The back side of a camera


a photographic challenge...


Sometimes the best things in life are unexpected. As a photographer, I usually decide where to take a picture. I think about the nature of the photo, its subject, its meaning, its style. Then I find a location that best suits those criteria. But what about those unexpected places & things we happen upon by chance? I don't usually allow myself the time to wander, and when I do, I decide where to turn and where to stop. But I wanted a chance to be challenged. I drove to a random area of town and stepped out with my camera, two lenses, and a pair of dice. The dice dictated my next move. An even number on the red meant 'go right' and an odd number meant 'go left'. The number on the black dice indicated how many blocks I would walk - then stop. I then examined my surroundings and the light. To my surprise, in these unplanned and apparently dull locations, I found an abundance of photographic opportunities.

To see what I saw on this little journey, click on any of the photos to your right. I'll show you the photographs from every stop and explain more of my artistic processes...

Jump to Stop #1

Stop #1.

It was a cold, cloudy morning in northwest Portland - the one after we had that bit of snowfall earlier this winter. The initial dice roll took me four blocks to the west. I landed at a standard, residential street corner. It seemed, at first, that I wouldn't find anything worth photographing.

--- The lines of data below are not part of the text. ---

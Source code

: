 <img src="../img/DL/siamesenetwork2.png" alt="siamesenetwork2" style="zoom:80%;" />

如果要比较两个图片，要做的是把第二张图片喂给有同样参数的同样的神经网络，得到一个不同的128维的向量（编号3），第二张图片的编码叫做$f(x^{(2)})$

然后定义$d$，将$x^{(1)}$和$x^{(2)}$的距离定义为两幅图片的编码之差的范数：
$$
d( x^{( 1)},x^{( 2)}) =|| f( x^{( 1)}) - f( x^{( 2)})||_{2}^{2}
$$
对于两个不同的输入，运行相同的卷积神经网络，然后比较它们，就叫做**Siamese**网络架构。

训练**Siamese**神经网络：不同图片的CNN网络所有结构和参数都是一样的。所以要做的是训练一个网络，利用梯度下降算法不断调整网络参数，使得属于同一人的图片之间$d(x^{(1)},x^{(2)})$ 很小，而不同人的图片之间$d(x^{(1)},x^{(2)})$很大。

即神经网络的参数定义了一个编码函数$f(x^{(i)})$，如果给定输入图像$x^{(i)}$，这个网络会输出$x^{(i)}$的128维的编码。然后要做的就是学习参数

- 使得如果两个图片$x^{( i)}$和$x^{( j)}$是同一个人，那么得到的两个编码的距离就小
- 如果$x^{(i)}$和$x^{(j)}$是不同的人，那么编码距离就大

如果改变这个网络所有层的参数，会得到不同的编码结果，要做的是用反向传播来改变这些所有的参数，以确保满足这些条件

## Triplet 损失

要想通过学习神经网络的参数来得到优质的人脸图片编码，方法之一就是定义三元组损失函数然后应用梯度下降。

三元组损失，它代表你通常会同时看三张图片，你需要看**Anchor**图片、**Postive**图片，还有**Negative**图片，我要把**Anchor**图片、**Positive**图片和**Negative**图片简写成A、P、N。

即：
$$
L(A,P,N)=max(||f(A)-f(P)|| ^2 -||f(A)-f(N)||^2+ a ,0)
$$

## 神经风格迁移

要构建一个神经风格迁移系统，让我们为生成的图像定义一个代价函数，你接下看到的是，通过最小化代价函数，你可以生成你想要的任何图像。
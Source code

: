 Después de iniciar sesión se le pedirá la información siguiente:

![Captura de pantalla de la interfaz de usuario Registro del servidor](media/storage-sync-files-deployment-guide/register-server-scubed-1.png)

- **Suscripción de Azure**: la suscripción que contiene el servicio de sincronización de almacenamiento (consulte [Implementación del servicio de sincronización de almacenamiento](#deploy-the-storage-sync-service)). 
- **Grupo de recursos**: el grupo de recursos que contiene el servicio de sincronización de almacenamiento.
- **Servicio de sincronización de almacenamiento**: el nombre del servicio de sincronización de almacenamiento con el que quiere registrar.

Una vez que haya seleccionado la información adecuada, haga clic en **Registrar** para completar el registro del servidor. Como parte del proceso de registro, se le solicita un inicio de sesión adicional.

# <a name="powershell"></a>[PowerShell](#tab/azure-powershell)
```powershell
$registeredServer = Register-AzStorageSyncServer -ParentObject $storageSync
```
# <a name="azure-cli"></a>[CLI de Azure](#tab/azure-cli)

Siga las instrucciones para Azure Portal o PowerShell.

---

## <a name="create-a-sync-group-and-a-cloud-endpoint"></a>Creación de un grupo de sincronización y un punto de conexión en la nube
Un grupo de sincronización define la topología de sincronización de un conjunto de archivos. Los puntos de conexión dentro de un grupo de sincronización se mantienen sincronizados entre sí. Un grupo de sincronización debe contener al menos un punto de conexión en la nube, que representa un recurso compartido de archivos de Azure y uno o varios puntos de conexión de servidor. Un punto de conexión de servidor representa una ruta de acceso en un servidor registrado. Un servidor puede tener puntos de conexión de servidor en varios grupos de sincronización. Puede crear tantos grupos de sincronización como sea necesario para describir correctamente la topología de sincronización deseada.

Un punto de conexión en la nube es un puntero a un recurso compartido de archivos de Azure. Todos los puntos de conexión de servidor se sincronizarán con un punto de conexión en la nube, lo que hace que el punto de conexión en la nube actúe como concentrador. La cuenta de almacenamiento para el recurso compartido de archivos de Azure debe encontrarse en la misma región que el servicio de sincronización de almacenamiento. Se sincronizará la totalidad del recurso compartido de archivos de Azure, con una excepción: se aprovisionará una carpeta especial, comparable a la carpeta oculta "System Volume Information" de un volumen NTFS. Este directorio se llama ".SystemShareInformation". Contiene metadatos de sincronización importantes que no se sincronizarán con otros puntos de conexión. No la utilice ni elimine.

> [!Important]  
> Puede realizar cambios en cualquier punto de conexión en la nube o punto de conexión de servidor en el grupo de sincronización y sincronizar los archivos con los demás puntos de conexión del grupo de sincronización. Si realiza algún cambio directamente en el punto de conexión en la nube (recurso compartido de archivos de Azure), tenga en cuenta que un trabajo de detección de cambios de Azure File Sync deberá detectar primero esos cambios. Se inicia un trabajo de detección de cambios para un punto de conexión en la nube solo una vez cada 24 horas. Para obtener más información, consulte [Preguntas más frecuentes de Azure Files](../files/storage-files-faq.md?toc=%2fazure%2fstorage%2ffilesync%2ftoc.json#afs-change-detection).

But then a patch of clouds broke and, for just a few minutes, the sun shone through a thin layer of fog. This is when the light is really beautiful. A cloudy sky mimics a giant soft-box. It diffuse the sunlight, casting an even glow on the landscape below. But if the clouds break enough to let a bit of the sun through, it will add light to specific areas; a nice way to draw attention to a focal point in a picture. Suddenly, my surroundings became much more interesting and there was plenty to keep my camera busy.

(click on a photo on the left to see a slideshow)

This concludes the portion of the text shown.